Mainly Portuguese-influenced Goan cuisine is mainly non-vegetarian. The traditional cuisine of the Hindu community of Brahmin Saraswat is less known. Curry fish and rice, in Goa, are omnipresent staples. On the menu, you will find xacutti (coconut curry), cafreal, sorpotel (stew), recheado (filled), Ambato tik (sour, spicy, and vindaloo (few curries marinated with vintage garlic and wine), as well as xacutti (coconut-based curry). Popular are also goosed hot chorizo (sausages) and pao (pain).

However, you will have to get authentic Goan food away from the shacks.

Feni is the local brawl and the informal state drink of Goa. It is made of cassava or cocoa palm sap. Drink it with a slice of lime or tonic water. However, avoid cheap, commercially made feni because of its clearly uncomfortable smell. Try to take your hands on a feni (Dudhsagar Plantation Farmstay does its own). Or the Big Boss or Cazulo Feni Premium bottle. The source of Cazulo feni can now be accessed directly as the company opened its cellar for tours and sweet degustations in the Cansaulim foothills. To make a reservation, call 8605-008-185. The Panjim’s Joseph’s Bar offers several innovative feni cocktails. Latin Quarter. On a beach, a curry is good for King’s beer.

Where to Stay

The coastline of Goa is around 100 miles long. There is a wide range of accommodation types, from beach huts to luxury private villas, and each beach is different. It can be misleading! Base yourself in North Goa if you are looking for action because South Goa is relatively undeveloped and laid back. South Goa is home to the majority of luxury hotels. Palolem is South Goa’s most eventful beach, whereas Agonda is ideal to chill out. A bit of both Patnem offers. In North Goa, the beach stretch of Candolim-Calangute-Baga is particularly marketable and gets super crowded in peak times. Backpacker Hostels are common near the beach of Anjuna, and there is also the famous Wednesday Flea Market.
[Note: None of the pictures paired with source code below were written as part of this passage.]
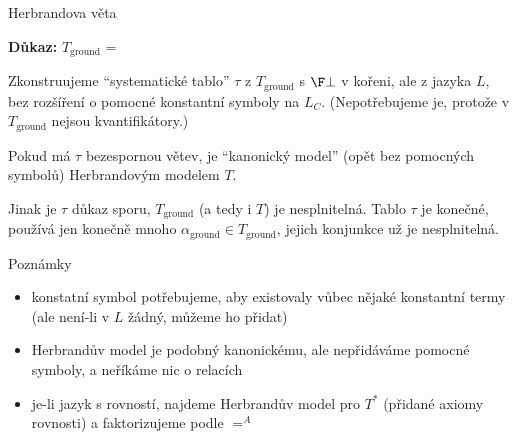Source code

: \documentclass{beamer}
\begin{document}
\begin{frame}{Herbrandova věta}

    \pause 
    
    \textbf{Důkaz:}
        \alert{$T_\text{ground}$} = 

        \vspace{-3pt}
        \pause 

        Zkonstruujeme \alert{``systematické tablo''} $\tau$ z $T_\text{ground}$ s $\F\bot$ v kořeni, ale z jazyka $L$, bez rozšíření o pomocné konstantní symboly na $L_C$. \pause  (Nepotřebujeme je, protože v $T_\text{ground}$ nejsou kvantifikátory.)
        
        \pause 
        Pokud má $\tau$ bezespornou větev, je \alert{``kanonický model''} (opět bez pomocných symbolů) Herbrandovým modelem $T$. 
        
        \pause 
        Jinak je $\tau$ \alert{důkaz sporu}, $T_\text{ground}$ (a tedy i $T$) je nesplnitelná. Tablo $\tau$ je konečné, používá jen konečně mnoho $\alpha_\text{ground}\in T_\text{ground}$, jejich konjunkce už je nesplnitelná.\hfill\qedsymbol
    
\end{frame}


\begin{frame}{Poznámky}

    \pause
    \begin{itemize}[<+->]
        \item konstatní symbol potřebujeme, aby existovaly vůbec nějaké konstantní termy (ale není-li v $L$ žádný, můžeme ho přidat)
        \item Herbrandův model je podobný kanonickému, ale nepřidáváme pomocné symboly, a neříkáme nic o relacích
        \item je-li jazyk s rovností, najdeme Herbrandův model pro $T^*$ (přidané axiomy rovnosti) a faktorizujeme podle $=^A$
    \end{itemize}

\end{frame}
\end{document}

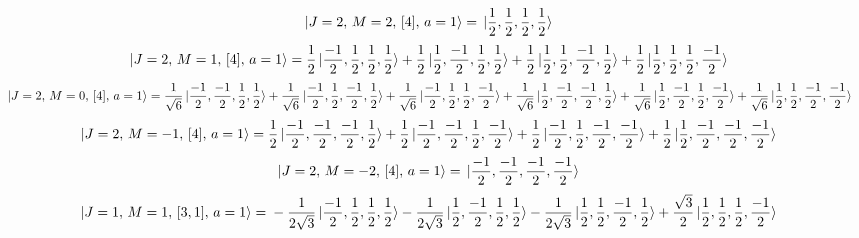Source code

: \documentclass{article}
\begin{document}
\begin{equation*}
\begin{aligned}
\ket{J=2,\,M=2,\,[4],\,a=1} = \; &\ket{\frac{1}{2},\frac{1}{2},\frac{1}{2},\frac{1}{2}}
\end{aligned}
\end{equation*}
\begin{equation*}
\begin{aligned}
\ket{J=2,\,M=1,\,[4],\,a=1} = \; &\frac{1}{2} \ket{\frac{-1}{2},\frac{1}{2},\frac{1}{2},\frac{1}{2}} + \frac{1}{2} \ket{\frac{1}{2},\frac{-1}{2},\frac{1}{2},\frac{1}{2}} + \frac{1}{2} \ket{\frac{1}{2},\frac{1}{2},\frac{-1}{2},\frac{1}{2}} + \frac{1}{2} \ket{\frac{1}{2},\frac{1}{2},\frac{1}{2},\frac{-1}{2}}
\end{aligned}
\end{equation*}
\begin{equation*}
\begin{aligned}
\ket{J=2,\,M=0,\,[4],\,a=1} = \; &\frac{1}{\sqrt{6}} \ket{\frac{-1}{2},\frac{-1}{2},\frac{1}{2},\frac{1}{2}} + \frac{1}{\sqrt{6}} \ket{\frac{-1}{2},\frac{1}{2},\frac{-1}{2},\frac{1}{2}} + \frac{1}{\sqrt{6}} \ket{\frac{-1}{2},\frac{1}{2},\frac{1}{2},\frac{-1}{2}} + \frac{1}{\sqrt{6}} \ket{\frac{1}{2},\frac{-1}{2},\frac{-1}{2},\frac{1}{2}} + \frac{1}{\sqrt{6}} \ket{\frac{1}{2},\frac{-1}{2},\frac{1}{2},\frac{-1}{2}} + \frac{1}{\sqrt{6}} \ket{\frac{1}{2},\frac{1}{2},\frac{-1}{2},\frac{-1}{2}}
\end{aligned}
\end{equation*}
\begin{equation*}
\begin{aligned}
\ket{J=2,\,M=-1,\,[4],\,a=1} = \; &\frac{1}{2} \ket{\frac{-1}{2},\frac{-1}{2},\frac{-1}{2},\frac{1}{2}} + \frac{1}{2} \ket{\frac{-1}{2},\frac{-1}{2},\frac{1}{2},\frac{-1}{2}} + \frac{1}{2} \ket{\frac{-1}{2},\frac{1}{2},\frac{-1}{2},\frac{-1}{2}} + \frac{1}{2} \ket{\frac{1}{2},\frac{-1}{2},\frac{-1}{2},\frac{-1}{2}}
\end{aligned}
\end{equation*}
\begin{equation*}
\begin{aligned}
\ket{J=2,\,M=-2,\,[4],\,a=1} = \; &\ket{\frac{-1}{2},\frac{-1}{2},\frac{-1}{2},\frac{-1}{2}}
\end{aligned}
\end{equation*}
\begin{equation*}
\begin{aligned}
\ket{J=1,\,M=1,\,[3,1],\,a=1} = \; &- \frac{1}{2\sqrt{3}} \ket{\frac{-1}{2},\frac{1}{2},\frac{1}{2},\frac{1}{2}} - \frac{1}{2\sqrt{3}} \ket{\frac{1}{2},\frac{-1}{2},\frac{1}{2},\frac{1}{2}} - \frac{1}{2\sqrt{3}} \ket{\frac{1}{2},\frac{1}{2},\frac{-1}{2},\frac{1}{2}} + \frac{\sqrt{3}}{2} \ket{\frac{1}{2},\frac{1}{2},\frac{1}{2},\frac{-1}{2}}
\end{aligned}
\end{equation*}
\end{document}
The remaining mental trance scene has been found around Vagator Beach, the beach stretch of Mandrem-Morjim-Ashwem has become quite trendy, while the new traveler’s center with a range of alternative therapies is Arambol Beach. Panjim Capital is located between North and South Goa, centrally located. Its Latin Quarter of Fontainhas is an atmospheric district in the Portuguese mansion that has been restored.

Getting There

There’s one airport in Goa. It is an international airport operating from a military airbase on the southern and north beaches of Goa’s Dabolim. Most people go from the airport to their hotel with a prepaid taxi. The arrivals terminal has a counter, where you can reserve and pay. There is also a shuttle service to Panjim, Calangute, and Margao from the airport. You can book it here or at the airport online.

Another way to get to Goa is by Indian Railways. For budget travelers it’s useful, and in north and south Goa there are several stops. Particularly scenic is the distance from Mumbai to Goa on the Konkan Railway. This is Mumbai’s best train to Goa.

Money-Saving Tips

  • During the low season from May to September hotels offer huge discounts of up to 50 percent.
  • In Goa, there are numerous budget lodges, which are not on the internet. If you’re not going in the high season (from the middle of December through the middle of January).
  • Stay at a backpacker hostel in a dorm or a private room.
  • Take a look at bars for cheap or free drink for happy hours and women’s nights.
  • Make sure that you negotiate a good deal on the markets.